Haklıydı. Sırtlan, kurt görmemiştim, ama diğerlerini görmüştüm. Özellikle domuz... Sürüyle dolaşıyorlardı. Dağ keçileri de vardı. Tavşanları, tilkileri saymıyorum.

Saha oldukça büyüktü. Tepe onlarca futbol sahası genişliğindeydi. Ayrıca tırmanması çok zordu. Dik ve kayalıktı. Koca koca kayalar ve taşlar vardı. Boşluklara da fidan dikmiştik. Ocak dikimi. Yer yer kesik teraslar vardı. d

Anlayacağınız basacak yer yoktu.

Öte yandan soğuktu. Muhtemelen tepede rüzgar daha sert esiyordu.

Şoförü dinlemedim. Duyarlılığına teşekkür ettim, beni yaklaşık iki kilometre ilerideki çeşmenin orada, dut ağacının dibinde beklemesini istedim.

Yürümeye kararlıydım. İşimi doğru yapmalıydım. Bana olan güveni boşa çıkarmamalıydım. Para harcamıştık. Emek vermiştik. Eğer başarılı olursak, yani orman yetişirse erozyon olmayacak, yaban hayatı olacak, köylüler topladıkları kozalaklarla yakacak elde edeceklerdi. Bu yüzden fidanlarımızın büyümesi, ağaç olması gerekiyordu. Her şeyden önce tutması gerekiyordu. Gezmeden, görmeden nereden bilebilirdim? Nasıl konuşabilirdim? Yol kenarı sahanın tümü hakkında fikir vermezdi ki. İçim rahat etmezdi bir kere. Onca emek vermişiz ayrıca. Ne durumda olduğunu bilmek hakkımdı. Kendimi kandıramazdım. Zor, ama mümkündü. Biraz üşüyecek, biraz da yorulacaktım belki, ama olsun, değerdi. Sıcaklarda yılanların, akreplerin arasından geçmişiz biz. Köpek sürüleri ile karşılaşmışız. Aç kalmış, can telaşı yaşamışız. Bin türlü korku görmüşüz. Soğuk ne ki... vız gelir, tırıs gider.
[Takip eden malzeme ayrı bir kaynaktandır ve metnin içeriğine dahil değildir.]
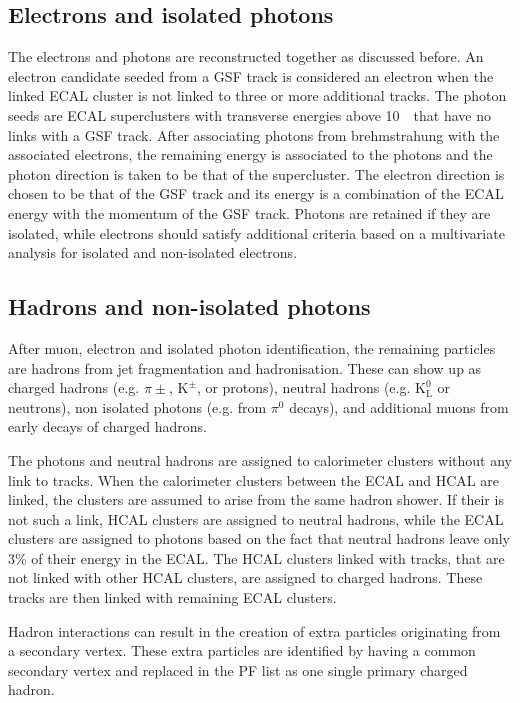 \subsection{Electrons and isolated photons}
\label{sec:Electron}
The electrons and photons are reconstructed together as discussed before. An electron candidate seeded from a GSF track is considered an electron when the linked ECAL cluster is not linked to three or more additional tracks. The photon seeds are ECAL superclusters with transverse energies above 10~\GeV\ that have no links with a GSF track. After associating photons from brehmstrahung with the associated electrons, the remaining energy is associated to the photons and the photon direction is taken to be that of the supercluster. The electron direction is chosen to be that of the GSF track and its energy is a combination of the ECAL energy with the momentum of the GSF track. Photons are retained if they are isolated, while electrons should satisfy additional criteria based on a multivariate analysis for isolated and non-isolated electrons. 
\subsection{Hadrons and non-isolated photons}
\label{sec:Hadron}
After muon, electron and isolated photon identification, the remaining particles are hadrons from jet fragmentation and hadronisation. These can show up as charged hadrons (e.g. $\pi{\pm}$, $\mathrm{K}^{\pm}$, or protons), neutral hadrons (e.g. $\mathrm{K}^{0}_{\mathrm{L}}$ or neutrons), non isolated photons (e.g. from $\pi^0$ decays), and additional muons from early decays of charged hadrons. 

The photons and neutral hadrons are assigned to calorimeter clusters without any link to tracks. When the calorimeter clusters between the ECAL and HCAL are linked, the clusters are assumed to arise from the same hadron shower. If their is not such a link, HCAL clusters are assigned to neutral hadrons, while the ECAL clusters are assigned to photons based on the fact that neutral hadrons leave only 3\% of their energy in the ECAL. The HCAL clusters linked with tracks, that are not linked with other HCAL clusters, are assigned to charged hadrons. These tracks are then linked with remaining ECAL clusters. 

Hadron interactions can result in the creation of extra particles originating from a secondary vertex. These extra particles are identified by having a common secondary vertex and replaced in the PF list as one single primary charged hadron. 


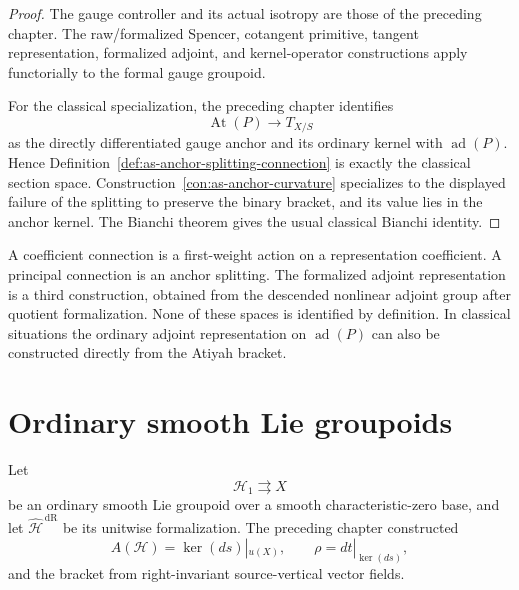 \begin{proof}
The gauge controller and its actual isotropy are those of the preceding
chapter.  The raw/formalized Spencer, cotangent primitive, tangent
representation, formalized adjoint, and kernel-operator constructions apply
functorially to the formal gauge groupoid.

For the classical specialization, the preceding chapter identifies
\[
    \operatorname{At}(P)\longrightarrow T_{X/S}
\]
as the directly differentiated gauge anchor and its ordinary kernel with
$\operatorname{ad}(P)$.  Hence
Definition~\ref{def:as-anchor-splitting-connection} is exactly the classical
section space.  Construction~\ref{con:as-anchor-curvature} specializes to
the displayed failure of the splitting to preserve the binary bracket, and
its value lies in the anchor kernel.  The Bianchi theorem gives the usual
classical Bianchi identity.
\end{proof}

\begin{remark}
A coefficient connection is a first-weight action on a representation
coefficient.  A principal connection is an anchor splitting.  The
formalized adjoint representation is a third construction, obtained from the
descended nonlinear adjoint group after quotient formalization.  None of
these spaces is identified by definition.  In classical situations the
ordinary adjoint representation on $\operatorname{ad}(P)$ can also be
constructed directly from the Atiyah bracket.
\end{remark}

\section{Ordinary smooth Lie groupoids}
\label{sec:as-classical}

Let
\[
    \mathcal H_1\rightrightarrows X
\]
be an ordinary smooth Lie groupoid over a smooth characteristic-zero base,
and let
$\widehat{\mathcal H}^{\,\mathrm{dR}}$
be its unitwise formalization.  The preceding chapter constructed
\[
    A(\mathcal H)
    =
    \ker(ds)|_{u(X)},
    \qquad
    \rho
    =
    dt|_{\ker(ds)},
\]
and the bracket from right-invariant source-vertical vector fields.

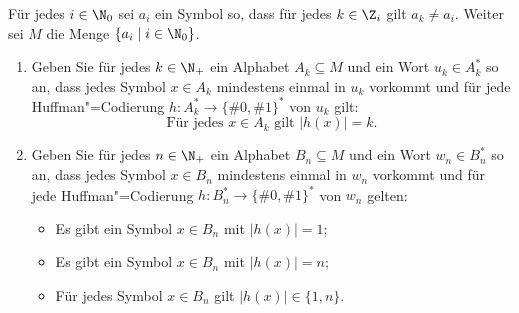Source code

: \documentclass[12pt]{article}
\begin{document}
\begin{aufgabe}[3 + 3 = 6]
  Für jedes $i \in \N_0$ sei $a_i$ ein Symbol so, dass für jedes
  $k \in \Z_i$ gilt $a_k \neq a_i$. Weiter sei $M$ die Menge
  $\{a_i \mid i \in \N_0\}$.
  \begin{enumerate}
    \item Geben Sie für jedes $k\in\N_+$ ein Alphabet $A_k \subseteq M$ und ein Wort
          $u_k \in A_k^*$ so an, dass jedes Symbol $x \in A_k$ mindestens einmal in $u_k$ vorkommt und
          für jede Huffman"=Codierung $h \colon A_k^* \to \{\#0,\#1\}^*$ von $u_k$ gilt:
          \begin{equation*}
            \text{Für jedes } x \in A_k \text{ gilt } |h(x)| = k.
          \end{equation*}
    \item Geben Sie für jedes $n\in\N_+$ ein Alphabet $B_n \subseteq M$ und ein Wort
          $w_n \in B_n^*$ so an, dass jedes Symbol $x \in B_n$ mindestens einmal in $w_n$ vorkommt und
          für jede Huffman"=Codierung $h \colon B_n^* \to \{\#0,\#1\}^*$ von $w_n$
          gelten:
          \begin{itemize}
            \item Es gibt ein Symbol $x\in B_n$ mit $|h(x)|=1$;
            \item Es gibt ein Symbol $x\in B_n$ mit $|h(x)|=n$;
            \item Für jedes Symbol $x\in B_n$ gilt $|h(x)| \in \{1,n\}$.
          \end{itemize}
  \end{enumerate}
\end{aufgabe}
\end{document}
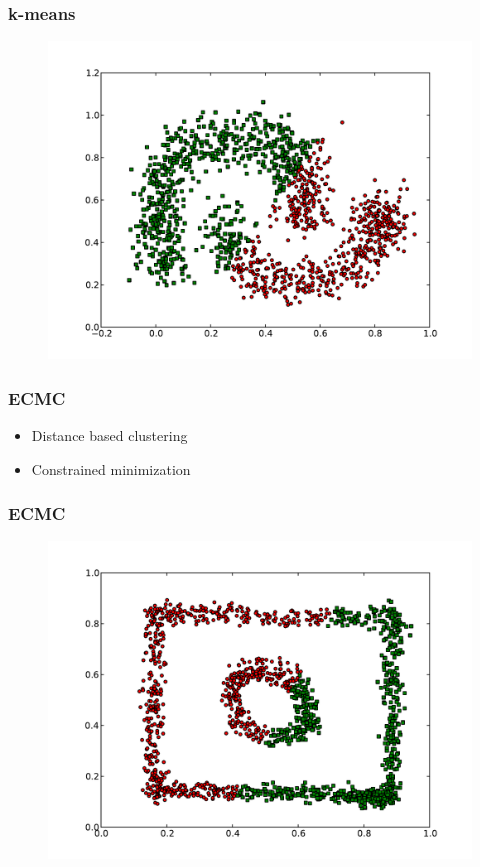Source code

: \documentclass{beamer}
\begin{document}
\begin{frame}
\frametitle{k-means}
    \begin{figure}[]
    \includegraphics[scale=0.5]{kmeans_half-moons.pdf}
    \end{figure}
\end{frame}



\begin{frame}
\frametitle{ECMC}
    \begin{itemize}
	\item Distance based clustering
    	\item Constrained minimization
    \end{itemize}
\end{frame}

\begin{frame}
\frametitle{ECMC}
    \begin{figure}[]
    \includegraphics[scale=0.5]{ECMC_circle-weird.pdf}
    \end{figure}
\end{frame}
\end{document}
Arabayı gönderdim, tırmanmaya başladım. Sıkı giyinmiştim. Başımda bere, ellerim cebimde, kesik teraslar, ocaklar, kayalar ve fidanlar... fidanları canlı ve büyümüş görünce soğuk işlemiyordu. İçim geçiyordu. Ateş basıyordu. Kanım kaynıyordu. Daha daha hızlanıyordum. Daha daha tırmanıyordum. Tohumlar fışkırmış, sürgünler uzamıştı. Kuruyan da var ama tutan kafi idi. Büyüdüklerinde boşlukları doldururlardı.

Tepeye varmıştım. Soğuk artmıştı. Rüzgar ıslık çalıyordu. Kocaman kocaman kayalar, uzayıp giden teraslar, fidanlar ve beni nereye çıkaracağını bilmediğim bir boşluk vardı karşımda. Korkuyordum. Fidanlar cesaret veriyordu, ama yine de korkuyordum. Tuhaf değil mi sizce? Karşıma kurt çıksa yahut şöyle kocaman bir boz ayı çıksa fidanlar ne yapabilirdi ki? Yahut tohumlar mermi gibi yağar mıydı mesela? Akasyalar dikenli dalları ile kırbaçlar mıydı ayıyı?

Rüzgara ve korkuya aldırmadan ilerledim. Saha düz olduğundan ufuk çizgisine kadar ki fidanları görebiliyordum. Sırtımda parke, başımda bere, içimde korkuyla kızılçam fidanları arasından buz gibi havayı içime çeke çeke yürüdüm.

Kuru otlar arasından fışkıran yeşil yeşil fidanları gördükçe rahatlıyordum.